Sun sights taken before or after meridian passage need more calculation, making it difficult to learn and improve by repeated sextant sights. To focus on the practical side of sextant navigation rather than on the bookkeeping, I wrote a small browser app that gives immediate feedback. From the sextant altitude, the time of observation, and an assumed position, it computes the observed altitude (Ho), the calculated altitude (Hc), the intercept distance, and the azimuth using the same mathematics as manual sight reduction. The method is the altitude-intercept procedure first published by Marcq de Saint-Hilaire in 1875.2 The line of position is drawn on a map and compared against the device’s GPS. You can take ten sights in succession and watch your bias shrink as you correct it. The app lives at sailorslog.io/intercept.






My first sight of the season went onto the screen at 09:36:51 UTC: a sextant altitude of 44°42.8’ from Coelacanth under sail.
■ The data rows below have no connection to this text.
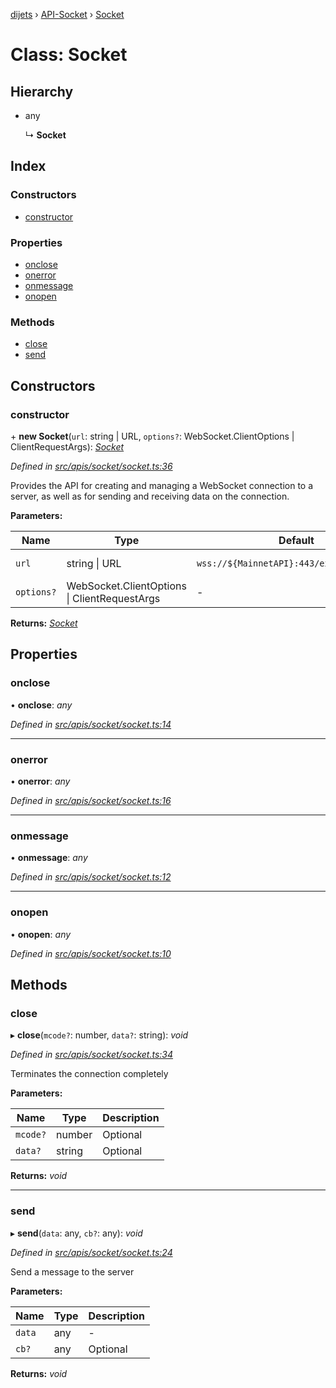 [dijets](../README.md) › [API-Socket](../modules/api_socket.md) › [Socket](api_socket.socket.md)

# Class: Socket

## Hierarchy

* any

  ↳ **Socket**

## Index

### Constructors

* [constructor](api_socket.socket.md#constructor)

### Properties

* [onclose](api_socket.socket.md#onclose)
* [onerror](api_socket.socket.md#onerror)
* [onmessage](api_socket.socket.md#onmessage)
* [onopen](api_socket.socket.md#onopen)

### Methods

* [close](api_socket.socket.md#close)
* [send](api_socket.socket.md#send)

## Constructors

###  constructor

\+ **new Socket**(`url`: string | URL, `options?`: WebSocket.ClientOptions | ClientRequestArgs): *[Socket](api_socket.socket.md)*

*Defined in [src/apis/socket/socket.ts:36](https://github.com/Dijets-Inc/dijetsjs/blob/master/src/apis/socket/socket.ts#L36)*

Provides the API for creating and managing a WebSocket connection to a server, as well as for sending and receiving data on the connection.

**Parameters:**

Name | Type | Default | Description |
------ | ------ | ------ | ------ |
`url` | string &#124; URL | `wss://${MainnetAPI}:443/ext/bc/X/events` | Defaults to [MainnetAPI](../modules/utils_constants.md#const-mainnetapi) |
`options?` | WebSocket.ClientOptions &#124; ClientRequestArgs | - | Optional  |

**Returns:** *[Socket](api_socket.socket.md)*

## Properties

###  onclose

• **onclose**: *any*

*Defined in [src/apis/socket/socket.ts:14](https://github.com/Dijets-Inc/dijetsjs/blob/master/src/apis/socket/socket.ts#L14)*

___

###  onerror

• **onerror**: *any*

*Defined in [src/apis/socket/socket.ts:16](https://github.com/Dijets-Inc/dijetsjs/blob/master/src/apis/socket/socket.ts#L16)*

___

###  onmessage

• **onmessage**: *any*

*Defined in [src/apis/socket/socket.ts:12](https://github.com/Dijets-Inc/dijetsjs/blob/master/src/apis/socket/socket.ts#L12)*

___

###  onopen

• **onopen**: *any*

*Defined in [src/apis/socket/socket.ts:10](https://github.com/Dijets-Inc/dijetsjs/blob/master/src/apis/socket/socket.ts#L10)*

## Methods

###  close

▸ **close**(`mcode?`: number, `data?`: string): *void*

*Defined in [src/apis/socket/socket.ts:34](https://github.com/Dijets-Inc/dijetsjs/blob/master/src/apis/socket/socket.ts#L34)*

Terminates the connection completely

**Parameters:**

Name | Type | Description |
------ | ------ | ------ |
`mcode?` | number | Optional |
`data?` | string | Optional  |

**Returns:** *void*

___

###  send

▸ **send**(`data`: any, `cb?`: any): *void*

*Defined in [src/apis/socket/socket.ts:24](https://github.com/Dijets-Inc/dijetsjs/blob/master/src/apis/socket/socket.ts#L24)*

Send a message to the server

**Parameters:**

Name | Type | Description |
------ | ------ | ------ |
`data` | any | - |
`cb?` | any | Optional  |

**Returns:** *void*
The resulting line of position fell 1.2 nautical miles from the GPS fix. Not bad for a first attempt, but there room to improve! The week was sunny thanks to a high-pressure system over the North Sea, but the easterly Beaufort 4 to 5 we were beating into kicked up the short steep chop the IJsselmeer is notorious for. Coelacanth’s cockpit is very steady and helps to get a reliable sight.
An experienced observer’s median sextant accuracy is around 0.7 nautical miles, with 95% of sights falling within 2 nm.3 Much of that error is systematic due to a consistent personal bias in how you read the horizon, time the sight, and handle the instrument. The only fix is to compare sextant position against a known reference, repeatedly, under real conditions. I clearly need more training!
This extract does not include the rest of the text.